Modified dual attention triplet-supervised hashing network for image retrieval

Xinmin Cheng, Jingwen Chen, Ruiqin Wang

Published: 2024, Last Modified: 06 Feb 2025Signal Image Video Process. 2024EveryoneRevisionsBibTeXCC BY-SA 4.0

Abstract: In view of the problems of insufficient feature extraction and ineffective capture of correlation between deep features in existing image retrieval methods, a modified dual attention triplet-supervised hashing network (MDATSH) is proposed. A modified dual attention module is added after the deep neural network, that is, based on dual attention, where two attention modules are, respectively, equipped with a local branch.

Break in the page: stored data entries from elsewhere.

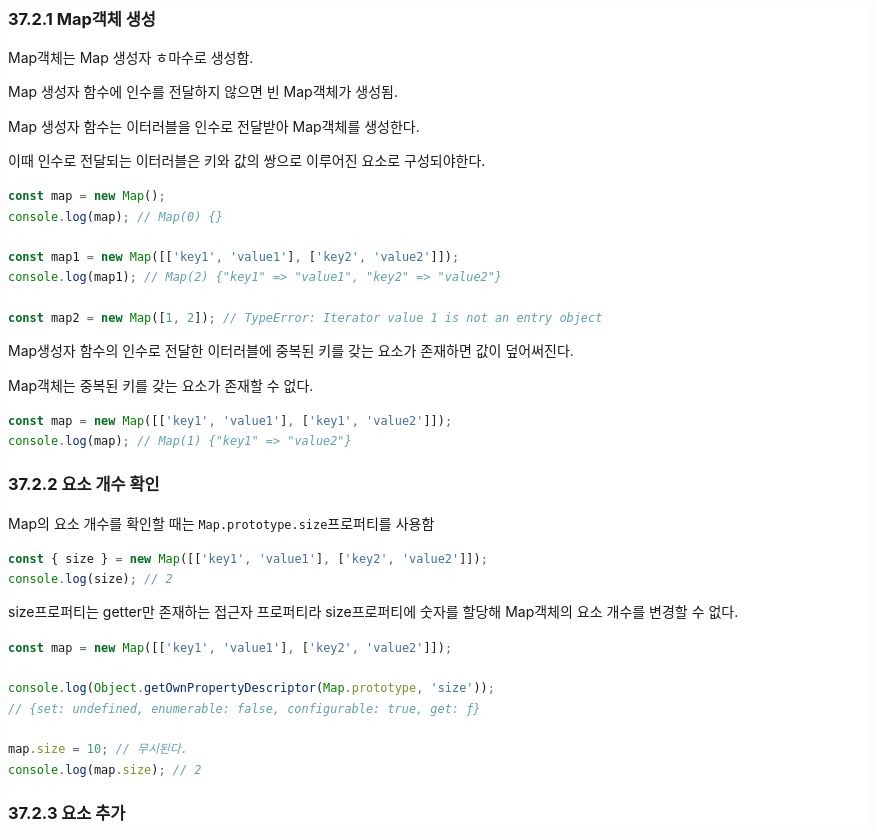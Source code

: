 

### 37.2.1 Map객체 생성

Map객체는 Map 생성자 ㅎ마수로 생성함.

Map 생성자 함수에 인수를 전달하지 않으면 빈 Map객체가 생성됨.

Map 생성자 함수는 이터러블을 인수로 전달받아 Map객체를 생성한다.

이때 인수로 전달되는 이터러블은 키와 값의 쌍으로 이루어진 요소로 구성되야한다.

```javascript
const map = new Map();
console.log(map); // Map(0) {}

const map1 = new Map([['key1', 'value1'], ['key2', 'value2']]);
console.log(map1); // Map(2) {"key1" => "value1", "key2" => "value2"}

const map2 = new Map([1, 2]); // TypeError: Iterator value 1 is not an entry object
```



Map생성자 함수의 인수로 전달한 이터러블에 중복된 키를 갖는 요소가 존재하면 값이 덮어써진다.

Map객체는 중복된 키를 갖는 요소가 존재할 수 없다.

```javascript
const map = new Map([['key1', 'value1'], ['key1', 'value2']]);
console.log(map); // Map(1) {"key1" => "value2"}
```



### 37.2.2 요소 개수 확인

Map의 요소 개수를 확인할 때는 `Map.prototype.size`프로퍼티를 사용함

```javascript
const { size } = new Map([['key1', 'value1'], ['key2', 'value2']]);
console.log(size); // 2
```



size프로퍼티는 getter만 존재하는 접근자 프로퍼티라 size프로퍼티에 숫자를 할당해 Map객체의 요소 개수를 변경할 수 없다.

```javascript
const map = new Map([['key1', 'value1'], ['key2', 'value2']]);

console.log(Object.getOwnPropertyDescriptor(Map.prototype, 'size'));
// {set: undefined, enumerable: false, configurable: true, get: ƒ}

map.size = 10; // 무시된다.
console.log(map.size); // 2
```



### 37.2.3 요소 추가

Specifically, a local spatial attention branch is added to the position attention module and a local channel attention branch is added to the channel attention module, which captures global dependencies while avoiding the loss of local information and effectively capturing the correlation between deep features of the image. By combining these two attention mechanisms, the network is capable of effectively extracting crucial information from input images, thereby enhancing the robustness of image feature representation. Meanwhile, a dynamic cross-entropy loss function is introduced to dynamically adjust the loss weights during model training, which is combined with the triple loss function to enhance the class separability of image hash codes while maintaining semantic similarity. The experimental results on three public datasets show that the performance of MDATSH is effectively improved in image retrieval.